WHAT THE EXERCISE ASKS – All of the records listed below should be retyped exactly.

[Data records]
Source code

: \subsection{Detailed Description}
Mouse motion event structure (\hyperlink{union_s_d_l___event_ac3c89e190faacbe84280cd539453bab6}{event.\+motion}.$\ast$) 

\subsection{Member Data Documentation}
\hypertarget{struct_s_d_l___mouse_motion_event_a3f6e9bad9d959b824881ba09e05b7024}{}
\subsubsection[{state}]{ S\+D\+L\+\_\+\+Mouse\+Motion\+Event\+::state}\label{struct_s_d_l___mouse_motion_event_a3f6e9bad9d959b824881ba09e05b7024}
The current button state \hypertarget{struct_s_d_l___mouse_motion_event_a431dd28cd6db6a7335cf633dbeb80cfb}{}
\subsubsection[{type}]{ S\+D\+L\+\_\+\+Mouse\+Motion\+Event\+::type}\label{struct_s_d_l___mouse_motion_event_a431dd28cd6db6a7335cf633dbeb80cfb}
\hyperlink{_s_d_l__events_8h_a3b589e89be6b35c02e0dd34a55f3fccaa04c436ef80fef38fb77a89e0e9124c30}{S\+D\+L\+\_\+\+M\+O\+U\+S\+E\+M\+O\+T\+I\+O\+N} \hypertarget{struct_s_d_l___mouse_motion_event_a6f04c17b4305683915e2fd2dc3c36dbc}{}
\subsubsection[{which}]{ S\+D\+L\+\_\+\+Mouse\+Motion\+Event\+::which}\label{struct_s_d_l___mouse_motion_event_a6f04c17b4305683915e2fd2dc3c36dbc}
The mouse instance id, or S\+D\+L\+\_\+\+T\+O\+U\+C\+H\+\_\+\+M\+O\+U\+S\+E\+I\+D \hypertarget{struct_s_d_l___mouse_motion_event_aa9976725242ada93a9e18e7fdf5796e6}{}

OUTPUT FOR THIS TASK –
Source code

: \subsection{Detailed Description}
Mouse motion event structure (\hyperlink{union_s_d_l___event_ac3c89e190faacbe84280cd539453bab6}{event.\+motion}.$\ast$) 

\subsection{Member Data Documentation}
\hypertarget{struct_s_d_l___mouse_motion_event_a3f6e9bad9d959b824881ba09e05b7024}{}
\subsubsection[{state}]{ S\+D\+L\+\_\+\+Mouse\+Motion\+Event\+::state}\label{struct_s_d_l___mouse_motion_event_a3f6e9bad9d959b824881ba09e05b7024}
The current button state \hypertarget{struct_s_d_l___mouse_motion_event_a431dd28cd6db6a7335cf633dbeb80cfb}{}
\subsubsection[{type}]{ S\+D\+L\+\_\+\+Mouse\+Motion\+Event\+::type}\label{struct_s_d_l___mouse_motion_event_a431dd28cd6db6a7335cf633dbeb80cfb}
\hyperlink{_s_d_l__events_8h_a3b589e89be6b35c02e0dd34a55f3fccaa04c436ef80fef38fb77a89e0e9124c30}{S\+D\+L\+\_\+\+M\+O\+U\+S\+E\+M\+O\+T\+I\+O\+N} \hypertarget{struct_s_d_l___mouse_motion_event_a6f04c17b4305683915e2fd2dc3c36dbc}{}
\subsubsection[{which}]{ S\+D\+L\+\_\+\+Mouse\+Motion\+Event\+::which}\label{struct_s_d_l___mouse_motion_event_a6f04c17b4305683915e2fd2dc3c36dbc}
The mouse instance id, or S\+D\+L\+\_\+\+T\+O\+U\+C\+H\+\_\+\+M\+O\+U\+S\+E\+I\+D \hypertarget{struct_s_d_l___mouse_motion_event_aa9976725242ada93a9e18e7fdf5796e6}{}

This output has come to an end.